KDS mengungkapkan, kondisi rumah yang rusak cukup membahayakan, terutama bagian atap yang mengalami kerusakan berat. Ia pun mengarahkan agar pemilik rumah untuk sementara waktu tinggal di tempat yang lebih aman hingga proses perbaikan selesai.
“Bukan hanya satu rumah, tetapi ada lima rumah lainnya yang juga mengalami kerusakan berat.
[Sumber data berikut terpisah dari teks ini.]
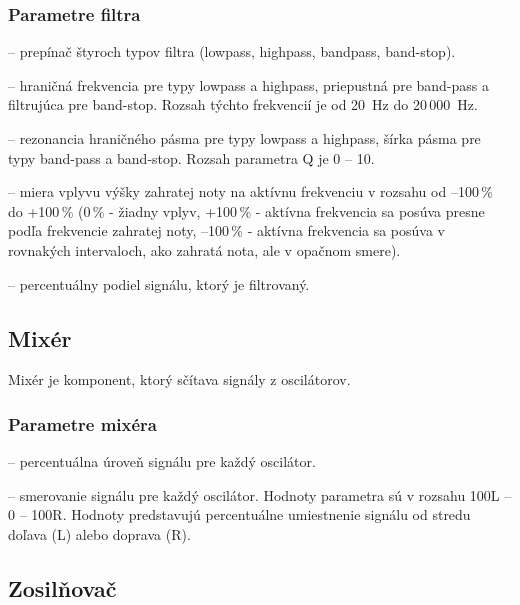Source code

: \subsubsection{Parametre filtra}
\begin{description}
\setlength{\itemsep}{-0.5ex}
\item[Typ filtra] -- prepínač štyroch typov filtra (lowpass, highpass, bandpass, band-stop).
\item[Aktívna frekvencia] -- hraničná frekvencia pre typy lowpass a highpass, priepustná pre band-pass a filtrujúca pre band-stop. Rozsah týchto frekvencií je od 20~Hz do 20\,000~Hz.
\item[Q] -- rezonancia hraničného pásma pre typy lowpass a highpass, šírka pásma pre typy band-pass a band-stop. Rozsah parametra Q je 0 -- 10.
\item[Keyfollow] -- miera vplyvu výšky zahratej noty na aktívnu frekvenciu v rozsahu od --100\,\% do +100\,\% (0\,\% - žiadny vplyv, +100\,\% - aktívna frekvencia sa posúva presne podľa frekvencie zahratej noty, --100\,\% - aktívna frekvencia sa posúva v rovnakých intervaloch, ako zahratá nota, ale v opačnom smere).
\item[Mix] -- percentuálny podiel signálu, ktorý je filtrovaný.
\end{description}

\subsection{Mixér}

Mixér je komponent, ktorý sčítava signály z oscilátorov.

\subsubsection{Parametre mixéra}
\begin{description}
\setlength{\itemsep}{-0.5ex}
\item[Úroveň oscilátorov] -- percentuálna úroveň signálu pre každý oscilátor.
\item[Smerovanie oscilátorov] -- smerovanie signálu pre každý oscilátor. Hodnoty parametra sú v rozsahu 100L -- 0 -- 100R. Hodnoty predstavujú percentuálne umiestnenie signálu od stredu doľava (L) alebo doprava (R).
\end{description}

\subsection{Zosilňovač}

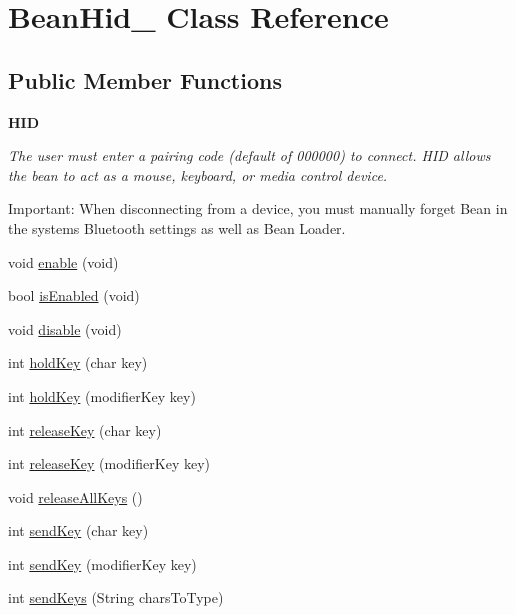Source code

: \hypertarget{class_bean_hid__}{}\section{Bean\+Hid\+\_\+ Class Reference}
\label{class_bean_hid__}
\subsection*{Public Member Functions}
\begin{Indent}{\bf H\+I\+D}\par
{\em The user must enter a pairing code (default of 000000) to connect. H\+I\+D allows the bean to act as a mouse, keyboard, or media control device.

Important\+: When disconnecting from a device, you must manually forget Bean in the system\textquotesingle{}s Bluetooth settings as well as Bean Loader. }\begin{DoxyCompactItemize}
\item 
void \hyperlink{class_bean_hid___abc7bfa1befc35668b656dabc3d8646fa}{enable} (void)
\item 
bool \hyperlink{class_bean_hid___a5ddd3768219028dcee875f94855837a4}{is\+Enabled} (void)
\item 
void \hyperlink{class_bean_hid___a90eaa0e5ab96bd8e4220c4e4daa75dde}{disable} (void)
\item 
int \hyperlink{class_bean_hid___aad9dd7f6967d211abb6edb618c80e1a9}{hold\+Key} (char key)
\item 
int \hyperlink{class_bean_hid___a40083ffe2f60453c9988419b083a26ad}{hold\+Key} (modifier\+Key key)
\item 
int \hyperlink{class_bean_hid___ad0bdfc47ceedf67a923fa378048e7d2e}{release\+Key} (char key)
\item 
int \hyperlink{class_bean_hid___a41d8c234073789bcff992387f4398cac}{release\+Key} (modifier\+Key key)
\item 
void \hyperlink{class_bean_hid___a5f2464de95903311d251b9b92f5460cf}{release\+All\+Keys} ()
\item 
int \hyperlink{class_bean_hid___acf1c04f167558c6d9c11c40e1a2d1cf7}{send\+Key} (char key)
\item 
int \hyperlink{class_bean_hid___abe48bfbb4e86e3e6411ebe507e388543}{send\+Key} (modifier\+Key key)
\item 
int \hyperlink{class_bean_hid___a9421d40df77b9d1f18d5a202879063ee}{send\+Keys} (String chars\+To\+Type)
\item 

\end{DoxyCompactItemize}
\end{Indent}
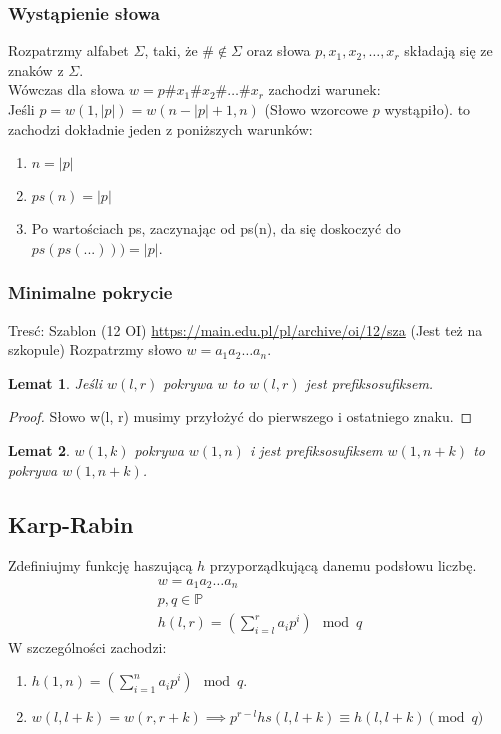 \documentclass{article}
\theoremstyle{break}
\newtheorem{lemma}{Lemat}
\newtheorem{proof}{Dowód}
\begin{document}
\subsubsection{Wystąpienie słowa}
Rozpatrzmy alfabet $\Sigma$, taki, że $ \# \not\in \Sigma$ oraz słowa $p, x_1, x_2, \dots, x_r$ składają się ze znaków z $\Sigma$. \\
Wówczas dla słowa $w=p\#x_1\#x_2\#\dots\#x_r$ zachodzi warunek: \\
Jeśli $p = w(1,|p|) = w(n-|p| + 1, n)$ (Słowo wzorcowe $p$ wystąpiło). to zachodzi dokładnie jeden z poniższych warunków: \\
\begin{enumerate}
\item $n = |p|$
\item $ps(n) = |p|$
\item Po wartościach ps, zaczynając od ps(n), da się doskoczyć do $ps(ps(...))) = |p|$. 
\end{enumerate}


\subsubsection{Minimalne pokrycie}
Tresć: Szablon (12 OI) \url{https://main.edu.pl/pl/archive/oi/12/sza} (Jest też na szkopule)
Rozpatrzmy słowo $w=a_1a_2\dots a_n$.
\begin{lemma}Jeśli $w(l, r)$ pokrywa $w$ to $w(l, r)$ jest prefiksosufiksem.
\end{lemma}
\begin{proof}
Słowo w(l, r) musimy przyłożyć do pierwszego i ostatniego znaku.
\end{proof}
\begin{lemma}$w(1, k)$ pokrywa $w(1, n)$ i jest prefiksosufiksem $w(1, n + k)$ to pokrywa $w(1, n+k)$.
\end{lemma}

\subsection{Karp-Rabin}
Zdefiniujmy funkcję haszującą $h$ przyporządkującą danemu podsłowu liczbę.
\begin{gather*}
	w = a_1a_2\dots a_n \\
	p, q \in \mathbb{P} \\
	h(l, r) =  (\sum_{i=l}^r a_ip^i) \mod{q}
\end{gather*}
W szczególności zachodzi:
\begin{enumerate}
\item $h(1, n) = (\sum_{i=1}^n a_ip^i) \mod{q}$.
\item $w(l, l+k) = w(r, r+k) \implies p^{r-l} hs(l, l+k) \equiv h(l, l+k) \pmod{q}$
\end{enumerate}
\end{document}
Semuanya akan segera diperbaiki mulai pertengahan April,” ujarnya.
Penanganan Cepat dan Layanan Kesehatan Siaga
Bupati Bandung juga memimpin langsung langkah penanganan pascabencana, termasuk memastikan perbaikan infrastruktur berjalan cepat dan tepat sasaran.
Mengingat kondisi cuaca yang masih berpotensi ekstrem, KDS turut menginstruksikan Dinas Kesehatan Kabupaten Bandung untuk menyiagakan layanan dokter keliling. Langkah ini dilakukan guna memastikan warga yang terdampak bencana tetap mendapatkan pelayanan kesehatan secara cepat.

Puluhan Rumah Terdampak dan Pohon Tumbang
Bencana angin kencang disertai hujan deras yang terjadi pada Jumat (10/4/2026) mengakibatkan kerusakan cukup luas di Desa Bojongsari. Tercatat sebanyak 44 rumah warga mengalami kerusakan, sementara 12 pohon tumbang di sejumlah titik.
Pantau Penanganan Banjir di Dayeuhkolot
Selain meninjau dampak angin kencang, KDS juga melakukan pemantauan terhadap penanganan banjir di wilayah Dayeuhkolot.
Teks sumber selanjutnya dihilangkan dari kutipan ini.